§ Data records
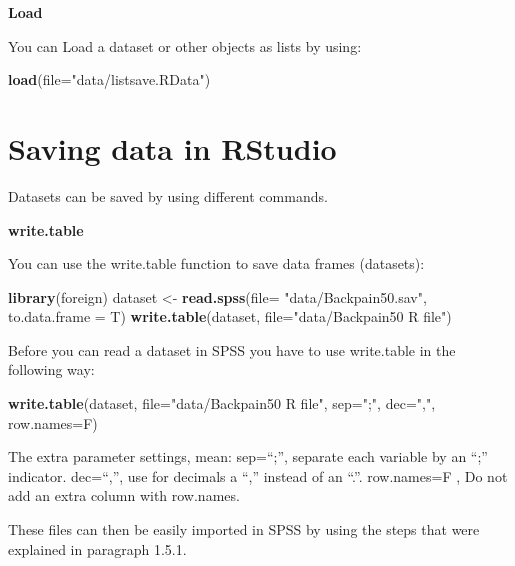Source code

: \documentclass[
]{book}
\newenvironment{Shaded}{\begin{snugshade}}{\end{snugshade}}
\newcommand{\DataTypeTok}[1]{\textcolor[rgb]{0.13,0.29,0.53}{#1}}
\newcommand{\KeywordTok}[1]{\textcolor[rgb]{0.13,0.29,0.53}{\textbf{#1}}}
\newcommand{\NormalTok}[1]{#1}
\newcommand{\StringTok}[1]{\textcolor[rgb]{0.31,0.60,0.02}{#1}}
\begin{document}
\textbf{Load}

You can Load a dataset or other objects as lists by using:

\begin{Shaded}
\begin{Highlighting}[]
\KeywordTok{load}\NormalTok{(}\DataTypeTok{file=}\StringTok{"data/listsave.RData"}\NormalTok{)}
\end{Highlighting}
\end{Shaded}

\hypertarget{saving-data-in-rstudio}{%
\section{Saving data in RStudio}\label{saving-data-in-rstudio}}

Datasets can be saved by using different commands.

\textbf{write.table}

You can use the write.table function to save data frames (datasets):

\begin{Shaded}
\begin{Highlighting}[]
\KeywordTok{library}\NormalTok{(foreign)}
\NormalTok{dataset <-}\StringTok{ }\KeywordTok{read.spss}\NormalTok{(}\DataTypeTok{file=} \StringTok{"data/Backpain50.sav"}\NormalTok{, }\DataTypeTok{to.data.frame =}\NormalTok{ T)}
\KeywordTok{write.table}\NormalTok{(dataset, }\DataTypeTok{file=}\StringTok{"data/Backpain50 R file"}\NormalTok{)}
\end{Highlighting}
\end{Shaded}

Before you can read a dataset in SPSS you have to use write.table in the following way:

\begin{Shaded}
\begin{Highlighting}[]
\KeywordTok{write.table}\NormalTok{(dataset, }\DataTypeTok{file=}\StringTok{"data/Backpain50 R file"}\NormalTok{, }\DataTypeTok{sep=}\StringTok{";"}\NormalTok{, }\DataTypeTok{dec=}\StringTok{","}\NormalTok{, }\DataTypeTok{row.names=}\NormalTok{F)}
\end{Highlighting}
\end{Shaded}

The extra parameter settings, mean:
sep=``;'', separate each variable by an ``;'' indicator.
dec=``,'', use for decimals a ``,'' instead of an ``.''.
row.names=F , Do not add an extra column with row.names.

These files can then be easily imported in SPSS by using the steps that were explained in paragraph 1.5.1.
\end{document}
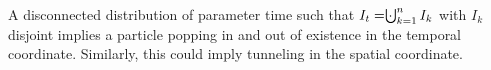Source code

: \documentclass[twoside,a4paper,11pt]{article}
\numberwithin{equation}{section}
\begin{document}
A disconnected distribution of parameter time such that $I_t = \cdot \hspace{-7pt}\bigcup_{k=1}^n I_k $ with $I_k$ disjoint implies a particle popping in and out of existence in the temporal coordinate. Similarly, this could imply tunneling in the spatial coordinate.
\fi

\end{document}
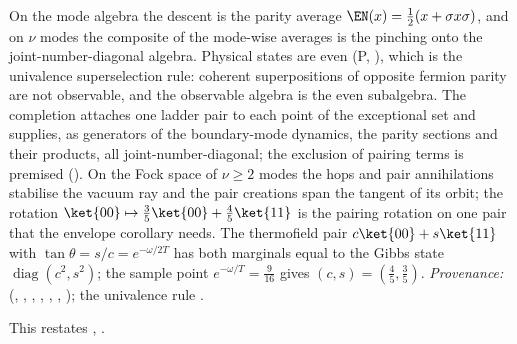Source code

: On the mode algebra the descent is the parity average $\EN(x) = \tfrac12(x + \sigma x\sigma)$, and on $\nu$ modes the composite of the mode-wise averages is the pinching onto the joint-number-diagonal algebra. Physical states are even (P, ), which is the univalence superselection rule: coherent superpositions of opposite fermion parity are not observable, and the observable algebra is the even subalgebra. The completion attaches one ladder pair to each point of the exceptional set and supplies, as generators of the boundary-mode dynamics, the parity sections and their products, all joint-number-diagonal; the exclusion of pairing terms is premised (). On the Fock space of $\nu \geq 2$ modes the hops and pair annihilations stabilise the vacuum ray and the pair creations span the tangent of its orbit; the rotation $\ket{00} \mapsto \tfrac35\ket{00} + \tfrac45\ket{11}$ is the pairing rotation on one pair that the envelope corollary needs. The thermofield pair $c\ket{00} + s\ket{11}$ with $\tan\theta = s/c = e^{-\omega/2T}$ has both marginals equal to the Gibbs state $\operatorname{diag}(c^{2}, s^{2})$; the sample point $e^{-\omega/T} = \tfrac{9}{16}$ gives $(c, s) = (\tfrac45, \tfrac35)$. \emph{Provenance:} \cite[Thm.~5.7, Prop.~9.6, Prem.~7.8, Fact~7.9, Prem.~7.30, Thm.~C.8, Prop.~13.4, Cor.~11.6, Lem.~7.2, Thm.~7.27]{ButlerT5} (, , , , , , ); the univalence rule \cite{WWW1952}.

This restates , .

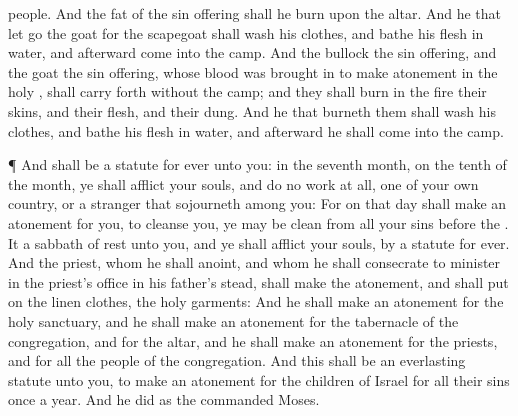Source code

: {people.
And the
fat of the sin
offering shall he
burn upon the
altar.
And he that let
go the
goat for the
scapegoat shall
wash his
clothes, and
bathe his
flesh in
water, and
afterward
come into the
camp.
And the
bullock
{} the sin
offering, and the
goat
{} the sin
offering, whose
blood was brought
in to make
atonement in the
holy
{}, shall
{} carry
forth
without the
camp; and they shall
burn in the
fire their
skins, and their
flesh, and their
dung.
And he that
burneth them shall
wash his
clothes, and
bathe his
flesh in
water, and
afterward he shall
come into the
camp.
\par }{\PP {}¶ And
{} shall be a
statute for
ever unto you:
{} in the
seventh
month, on the
tenth
{} of the
month, ye shall
afflict your
souls, and
do no
work at all,
{} one of your own
country, or a
stranger that
sojourneth
among you:
For on that
day shall
{} make an
atonement for you, to
cleanse you,
{} ye may be
clean from all your
sins
before the
{}.
It
{} a
sabbath of
rest unto you, and ye shall
afflict your
souls, by a
statute for
ever.
And the
priest, whom he shall
anoint, and whom he shall
consecrate to minister in the
priest’s office in his
father’s stead, shall make the
atonement, and shall put
on the
linen
clothes,
{} the
holy
garments:
And he shall make an
atonement for the
holy
sanctuary, and he shall make an
atonement for the
tabernacle of the
congregation, and for the
altar, and he shall make an
atonement for the
priests, and for all the
people of the
congregation.
And this shall be an
everlasting
statute unto you, to make an
atonement for the
children of
Israel for all their
sins
once a
year. And he
did as the
{}
commanded
Moses.

}

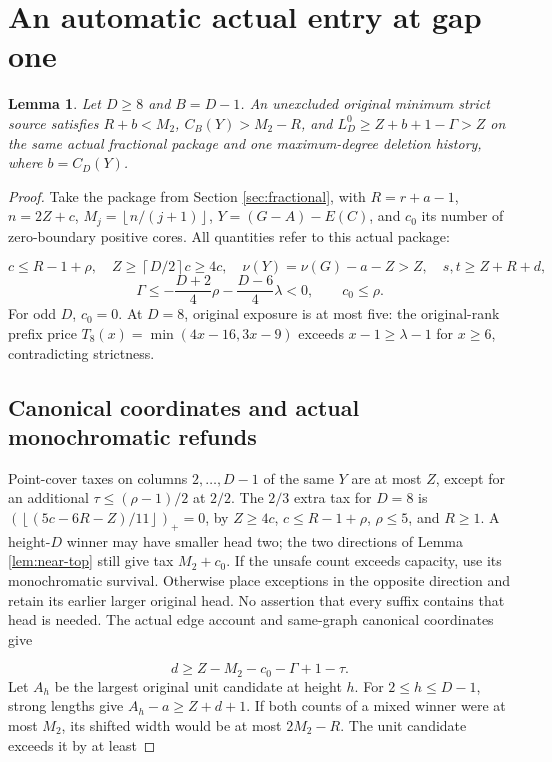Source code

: \documentclass[11pt,a4paper]{article}
\newcommand{\pos}[1]{\left(#1\right)_+}
\newcommand{\floor}[1]{\left\lfloor#1\right\rfloor}
\newcommand{\ceil}[1]{\left\lceil#1\right\rceil}
\newtheorem{lemma}[theorem]{Lemma}
\theoremstyle{definition}
\begin{document}
\section{An automatic actual entry at gap one}\label{app:gap1-entry}
\begin{lemma}\label{lem:gap1-entry}
Let $D\ge8$ and $B=D-1$. An unexcluded original minimum strict source satisfies
$R+b<M_2$, $C_B(Y)>M_2-R$, and $L_D^0\ge Z+b+1-\Gamma>Z$
on the same actual fractional package and one maximum-degree deletion history,
where $b=C_D(Y)$.
\end{lemma}
\begin{proof}
Take the package from Section \ref{sec:fractional}, with
$R=r+a-1$, $n=2Z+c$, $M_j=\floor{n/(j+1)}$,
$Y=(G-A)-E(C)$, and $c_0$ its number of zero-boundary positive cores.
All quantities refer to this actual package:

\[
c\le R-1+\rho,\quad Z\ge\ceil{D/2}c\ge4c,\quad
\nu(Y)=\nu(G)-a-Z>Z,\quad s,t\ge Z+R+d,
\]
\[
\Gamma\le-\frac{D+2}{4}\rho-\frac{D-6}{4}\lambda<0,\qquad c_0\le\rho.
\]
For odd $D$, $c_0=0$. At $D=8$, original exposure is at most five:
the original-rank prefix price $T_8(x)=\min(4x-16,3x-9)$ exceeds
$x-1\ge\lambda-1$ for $x\ge6$, contradicting strictness.

\subsection*{Canonical coordinates and actual monochromatic refunds}
Point-cover taxes on columns $2,\ldots,D-1$ of the same $Y$ are at most $Z$,
except for an additional $\tau\le(\rho-1)/2$ at $2/2$.
The $2/3$ extra tax for $D=8$ is
$\pos{\floor{(5c-6R-Z)/11}}=0$,
by $Z\ge4c$, $c\le R-1+\rho$, $\rho\le5$, and $R\ge1$.
A height-$D$ winner may have smaller head two;
the two directions of Lemma \ref{lem:near-top} still give tax $M_2+c_0$.
If the unsafe count exceeds capacity, use its monochromatic survival.
Otherwise place exceptions in the opposite direction and retain its earlier
larger original head. No assertion that every suffix contains that head is needed.
The actual edge account and same-graph canonical coordinates give

\begin{equation}\label{eq:gap1-dgate}
d\ge Z-M_2-c_0-\Gamma+1-\tau.
\end{equation}
Let $A_h$ be the largest original unit candidate at height $h$.
For $2\le h\le D-1$, strong lengths give $A_h-a\ge Z+d+1$.
If both counts of a mixed winner were at most $M_2$,
its shifted width would be at most $2M_2-R$. The unit candidate exceeds it by at least


\end{proof}
\end{document}

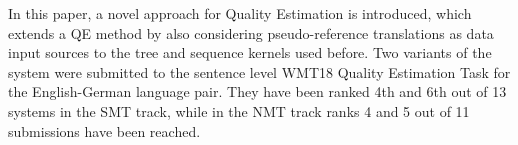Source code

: In this paper, a novel approach for Quality Estimation is introduced, which extends a QE method by also considering pseudo-reference translations as data input sources to the tree and sequence kernels used before. Two variants of the system were submitted to the sentence level WMT18 Quality Estimation Task for the English-German language pair. They have been ranked 4th and 6th out of 13 systems in the SMT track, while in the NMT track ranks 4 and 5 out of 11 submissions have been reached.
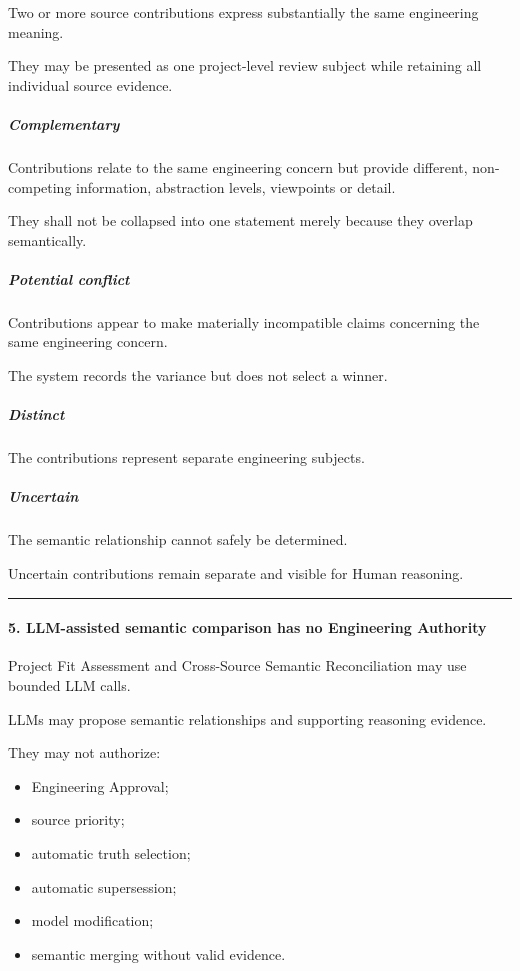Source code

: Two or more source contributions express substantially the same engineering meaning.

They may be presented as one project-level review subject while retaining all individual source evidence.

\hypertarget{complementary}{%
\subparagraph{Complementary}\label{complementary}}

Contributions relate to the same engineering concern but provide different, non-competing information, abstraction levels, viewpoints or detail.

They shall not be collapsed into one statement merely because they overlap semantically.

\hypertarget{potential-conflict}{%
\subparagraph{Potential conflict}\label{potential-conflict}}

Contributions appear to make materially incompatible claims concerning the same engineering concern.

The system records the variance but does not select a winner.

\hypertarget{distinct}{%
\subparagraph{Distinct}\label{distinct}}

The contributions represent separate engineering subjects.

\hypertarget{uncertain}{%
\subparagraph{Uncertain}\label{uncertain}}

The semantic relationship cannot safely be determined.

Uncertain contributions remain separate and visible for Human reasoning.

\begin{center}\rule{0.5\linewidth}{0.5pt}\end{center}

\hypertarget{5-llm-assisted-semantic-comparison-has-no-engineering-authority}{%
\paragraph{5. LLM-assisted semantic comparison has no Engineering Authority}\label{5-llm-assisted-semantic-comparison-has-no-engineering-authority}}

Project Fit Assessment and Cross-Source Semantic Reconciliation may use bounded LLM calls.

LLMs may propose semantic relationships and supporting reasoning evidence.

They may not authorize:

\begin{itemize}
\tightlist
\item
  Engineering Approval;
\item
  source priority;
\item
  automatic truth selection;
\item
  automatic supersession;
\item
  model modification;
\item
  semantic merging without valid evidence.
\end{itemize}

§ Task requirements
Total the lines of the data that include the word "assisted", and give that total as the sole response.

§ Solution to this exercise
2